In our Gospel reading, three words were used for an even more momentous invitation:  “Come and see.”  They were spoken by Phillip, one of the first three disciples of Jesus according to John’s account.  Phillip in his excitement about meeting Jesus, found his friend Nathaniel and gave a somewhat long-winded explanation of who he understood Jesus to be.  He essentially said that Jesus was the long-awaited Messiah, and that he was from the town of Nazareth.  Nathaniel’s snarky reply, “How can anything good come out of Nazareth?” sparked Phillip’s response: “Come and see.”

 

Nazareth is a bustling tourist town today.  It’s a sizeable city with lots of traffic surrounding a historic core of crusader-era walls and narrow pedestrian streets.  Nazareth is essentially a Palestinian city that majors on Christian tourism.  Suspended above the main thoroughfare is a permanent sign that proclaims in English letters, “Merry Xmas.”  Looming large above the old city on a hilltop is the Basilica of the Annunciation.  It marks the traditional location for the Catholic Church of the home of Mary and Joseph.  It is there, they believe, that Mary was visited by an angel announcing that she would have a child.  The Basilica is the largest Christian worship space in all of the Middle East, and on the lowest level you can see the ruins of a tiny home purported to be where the angel spoke to Mary and where Jesus spent his childhood.  Nazareth in the early first century of the Common Era was believed to have a population of about three hundred.  It was truly insignificant at that time, and nowhere in the Hebrew prophesies was Nazareth mentioned in connection with the Messiah.

 

So Nathaniel was a bit sarcastic.  Why bother even walking a short distance to meet another Messianic wannabe?  Such claims were common, and Nathaniel had probably heard many others touted as the fulfillment of Hebrew scripture. 

 

But Phillip was his friend, some say perhaps even his brother.  He sighed and went along and was surprised by a bizarrely off-the-wall welcome by Jesus, who said: “Here is truly an Israelite in whom there is no deceit.”  Maybe Nathaniel wasn’t good at accepting compliments.  More likely he was stunned that Jesus knew anything about him at all.  He asked how Jesus knew him, and Jesus said “I saw you under the fig tree.”

 

Speaking of fig trees, does anyone eat figs anymore?  According to an article yesterday in the Huffington Post, even Fig Newtons don’t exist any longer.  Now they are just called “Newtons.”  Part of the reason is that there are other Newton flavors now like strawberry.  But an analyst commenting on a Fig Newton ad from 1951 said this: “For the blissed-out, gap-toothed kid in this 1951 ad, the fig jelly that filled Fig Newtons and promised a 'Fig-jam jamboree' was just about the coolest thing ever.

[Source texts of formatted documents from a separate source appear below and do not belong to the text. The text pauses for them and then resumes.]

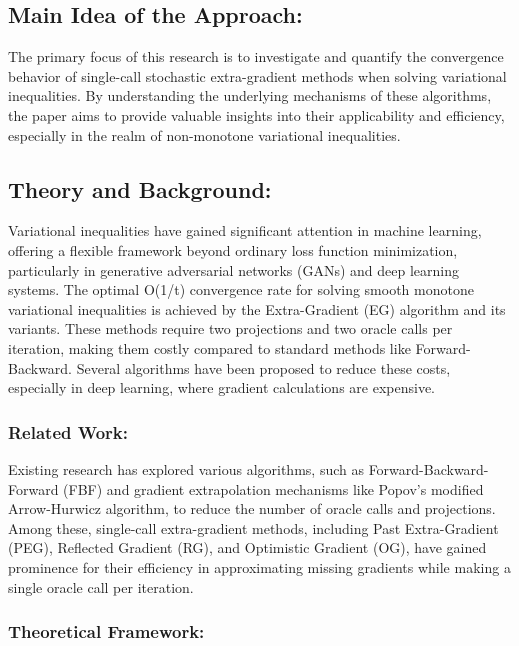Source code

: \documentclass[11pt]{article}
\begin{document}
	\subsection{Main Idea of the Approach:}
        The primary focus of this research is to investigate and quantify the convergence behavior of single-call stochastic extra-gradient methods when solving variational inequalities. By understanding the underlying mechanisms of these algorithms, the paper aims to provide valuable insights into their applicability and efficiency, especially in the realm of non-monotone variational inequalities.
	
	\subsection{Theory and Background: }
 
        Variational inequalities have gained significant attention in machine learning, offering a flexible framework beyond ordinary loss function minimization, particularly in generative adversarial networks (GANs) and deep learning systems. The optimal O(1/t) convergence rate for solving smooth monotone variational inequalities is achieved by the Extra-Gradient (EG) algorithm and its variants. These methods require two projections and two oracle calls per iteration, making them costly compared to standard methods like Forward-Backward. Several algorithms have been proposed to reduce these costs, especially in deep learning, where gradient calculations are expensive.
	
		\subsubsection{Related Work: }
  
        Existing research has explored various algorithms, such as Forward-Backward-Forward (FBF) and gradient extrapolation mechanisms like Popov's modified Arrow-Hurwicz algorithm, to reduce the number of oracle calls and projections. Among these, single-call extra-gradient methods, including Past Extra-Gradient (PEG), Reflected Gradient (RG), and Optimistic Gradient (OG), have gained prominence for their efficiency in approximating missing gradients while making a single oracle call per iteration.
		
		\subsubsection{Theoretical Framework: }
  
\end{document}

Can you imagine a 21st century tween getting stoked about fig paste now?”  I guess the answer is “no.”  Even back in the gospels, figs had a mixed reputation.  Jesus himself cursed and essentially killed a fig tree one day without any apparent reason. 

 

Fig trees may not have been as common as olive trees in upper Galilee, but apparently Nathaniel was hanging out beneath one of them when Philip told him about Jesus.  The implication in the story is that Nathaniel and Philip were out of sight range from Jesus when the conversation happened.  So clearly, Jesus had some sort of telepathic powers in order to see Nathaniel there.  That caused the skeptic Nathaniel to fall to his knees and shout “You are the Son of God, the King of Israel.”

 

I’m going to take a leap here and guess that the Jesus Seminar in its quest for the historical Jesus had a heyday with the content of John chapter 1, including the interaction between Nathaniel and Jesus.  Is this an historical account, or is this one of many stories intended to illustrate the emphasis on Jesus’ divinity within the community of John?  You can decide that for yourself, but it is important to note that John is dense with Messianic allusions.  This is one of many, and the tone and the content of the Gospel that follows is markedly different from the other three.  What is worth noting here is not so much the heavy Christological language, but also indications of the humanness of Jesus.  He may have been born in Bethlehem in alignment with prophesy, but he was raised by a simple, hard-working family in a backwoods town in rural Galilee.  His earthly origins were not impressive, and that became a stumbling block for people like Nathaniel who were so certain they knew the Messianic plan and would recognize God’s entrance into their world.

 

In November of 1954, Dr. Martin Luther King Jr. delivered the sermon titled “Transformed Non-conformists” at Dexter Avenue Baptist Church in Montgomery, Alabama, where he had recently been installed as pastor.  This became a standard sermon of King’s that was repeated frequently in the years to come as he led a movement of non-violent resistance.  He reminded those committed to justice that their cause was not only theirs but God’s.  He insisted that the cause and its success could not be separated from a commitment to spirituality.  Transformation of the world and its systems of power was vitally connected to inner transformation which he proclaimed to his congregation was what Jesus meant in John’s gospel by the New Birth.

 

I love that title:  Transformed Non-conformists.  Non-conformity seems to be a value in Colorado stretching back to frontier days and perhaps exemplified here in Boulder.  The United Church of Christ denomination has been a gathering place for non-conformists, going back to Pilgrims and others unwilling to be told how to believe or how to worship.  I joke that the motto of the UCC should be “You’re not the boss of me.”  We value independent thought and action, and we struggle to balance that with commitment to being in covenant with one another.  Anyway, I think the words of Martin Luther King Jr. about non-conformity for the sake of the gospel of Jesus ring true.  The Apostle Paul in one of his finer moments said, “Do not be conformed to this world, but be transformed by the renewing of your mind.”  That was the text for King’s sermon, and he masterfully described the influence non-conforming believers in Jesus had on the larger society to bring justice and to reduce the more barbaric aspects of life in the Roman Empire.  All of that sprang from the spiritual spark that caught fire and spread from town to town as the message of Jesus was taught and believers shared those simple words: “Come and see.”

 

Several years ago, a Buddhist friend gave me a book by Marcus Borg titled “Jesus and Buddha: The Parallel Sayings.”  Borg points out the many similarities seen in how Jesus and Buddha called and directed their disciples.  He wrote, "Jesus and the Buddha were teachers of wisdom. Wisdom is more than ethics, even though it includes ethical teaching. The 'more' consists of fundamental ways of seeing and being. Wisdom is not just about moral behavior, but about the 'center,' the place from which moral perception and moral behavior flow.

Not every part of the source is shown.